Molecular mechanism underlying heavy ion therapy

The current increasing social and corporate interest in proton- and heavy ion-therapy of malignant tumours lead to an increasing number of treatment facilities worldwide. When fast ions traverse tissue and are decelerated to MeV energies and below, the so-called Bragg-peak is reached. At this well-defined depth, damage is highest due to maximum linear energy transfer and radiobiological effectiveness at these energies. This volume sensitivity renders ion-therapy a superior tool for a number of tumors, often decreasing the yearly risk of radiation induced development of lethal secondary tumors by up to one order of magnitude! The chemical and biological aspects of biological radiation damage have been studied in great detail. Whereas for conventional radiation the molecular mechanisms underlying biological action are to some extent understood, the exceptional cell killing efficiency of heavy ions and protons is largely unexplored on the molecular level.
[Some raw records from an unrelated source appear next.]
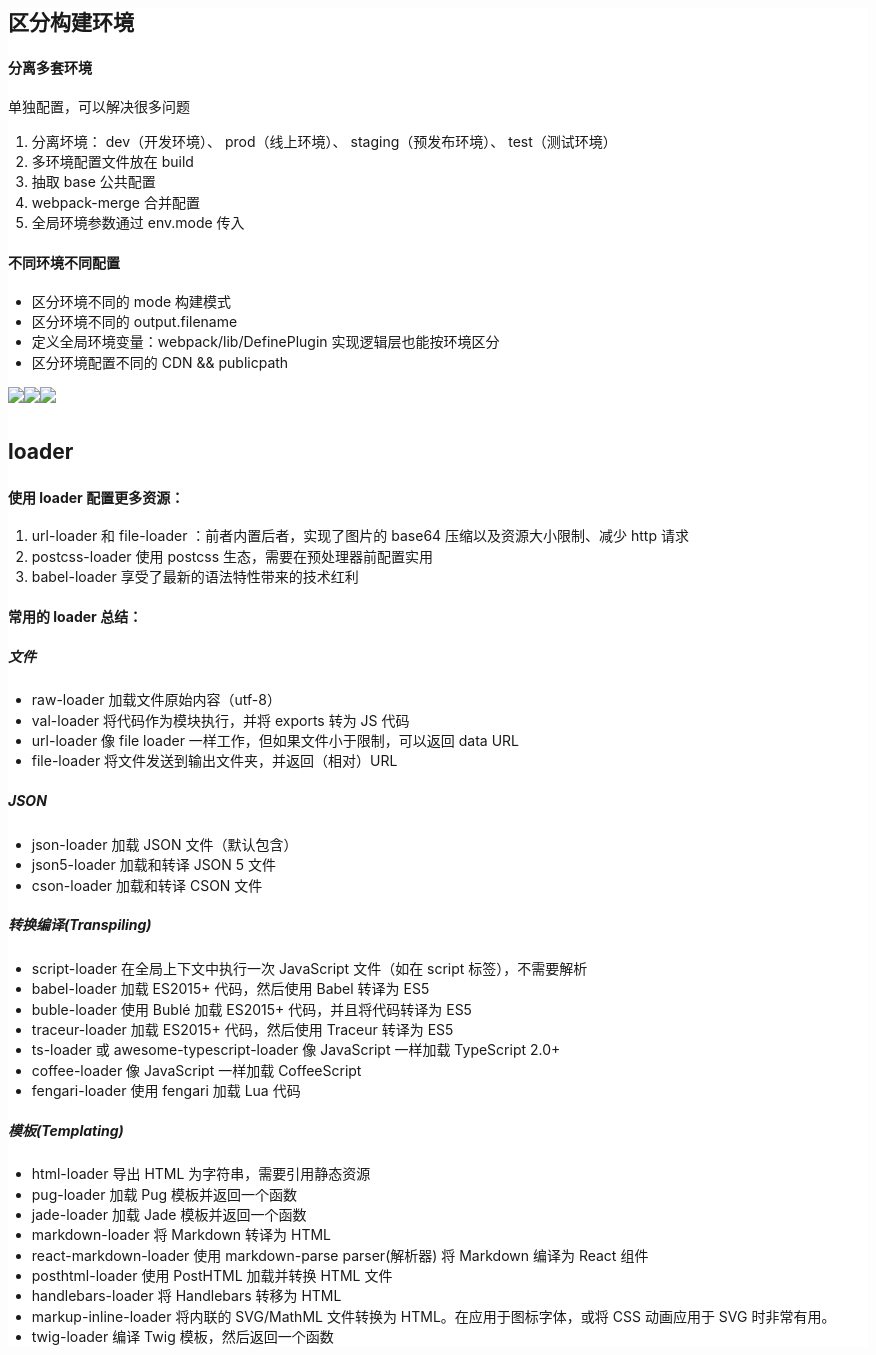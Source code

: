 ## 区分构建环境

#### 分离多套环境

单独配置，可以解决很多问题

1. 分离坏境：
    dev（开发环境）、 prod（线上环境）、 staging（预发布环境）、 test（测试环境）
2. 多环境配置文件放在 build
3. 抽取 base 公共配置
4. webpack-merge 合并配置
5. 全局环境参数通过 env.mode 传入

#### 不同环境不同配置

- 区分环境不同的 mode 构建模式
- 区分环境不同的 output.filename
- 定义全局环境变量：webpack/lib/DefinePlugin  实现逻辑层也能按环境区分
- 区分环境配置不同的 CDN && publicpath

![](/images/webpack/env1.png)![](/images/webpack/env2.png)![](/images/webpack/env3.png)

## loader

#### 使用 loader 配置更多资源：
1. url-loader 和 file-loader   ：前者内置后者，实现了图片的 base64 压缩以及资源大小限制、减少 http 请求
2. postcss-loader 使用 postcss 生态，需要在预处理器前配置实用
3. babel-loader  享受了最新的语法特性带来的技术红利

#### 常用的 loader 总结：

##### 文件 
- raw-loader 加载文件原始内容（utf-8）
- val-loader 将代码作为模块执行，并将 exports 转为 JS 代码
- url-loader 像 file loader 一样工作，但如果文件小于限制，可以返回 data URL
- file-loader 将文件发送到输出文件夹，并返回（相对）URL

##### JSON 
- json-loader 加载 JSON 文件（默认包含）
- json5-loader 加载和转译 JSON 5 文件
- cson-loader 加载和转译 CSON 文件

##### 转换编译(Transpiling) 
- script-loader 在全局上下文中执行一次 JavaScript 文件（如在 script 标签），不需要解析
- babel-loader 加载 ES2015+ 代码，然后使用 Babel 转译为 ES5
- buble-loader 使用 Bublé 加载 ES2015+ 代码，并且将代码转译为 ES5
- traceur-loader 加载 ES2015+ 代码，然后使用 Traceur 转译为 ES5
- ts-loader 或 awesome-typescript-loader 像 JavaScript 一样加载 TypeScript 2.0+
- coffee-loader 像 JavaScript 一样加载 CoffeeScript
- fengari-loader 使用 fengari 加载 Lua 代码

##### 模板(Templating) 
- html-loader 导出 HTML 为字符串，需要引用静态资源
- pug-loader 加载 Pug 模板并返回一个函数
- jade-loader 加载 Jade 模板并返回一个函数
- markdown-loader 将 Markdown 转译为 HTML
- react-markdown-loader 使用 markdown-parse parser(解析器) 将 Markdown 编译为 React 组件
- posthtml-loader 使用 PostHTML 加载并转换 HTML 文件
- handlebars-loader 将 Handlebars 转移为 HTML
- markup-inline-loader 将内联的 SVG/MathML 文件转换为 HTML。在应用于图标字体，或将 CSS 动画应用于 SVG 时非常有用。
- twig-loader 编译 Twig 模板，然后返回一个函数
In Groningen we recently observed fragment ion kinetic energies exceeding 10 eV when irradiating isolated DNA building blocks with ions at Bragg-peak energies. Such energetic fragments can in turn induce further ionization and fragmentation of DNA building blocks, leading to an avalanche of damage that could manifest in clustered DNA lesions. Currently, more complex targets such as electrosprayed nanosolvated biomolecules and biomolecular complexes are employed to extend radiation damage studies to more realistic systems. First results indicate that a chemical environment opens up additional fragmentation channels for DNA building blocks. Water solvation shells, on the other hand, seem to prevent fragmentation.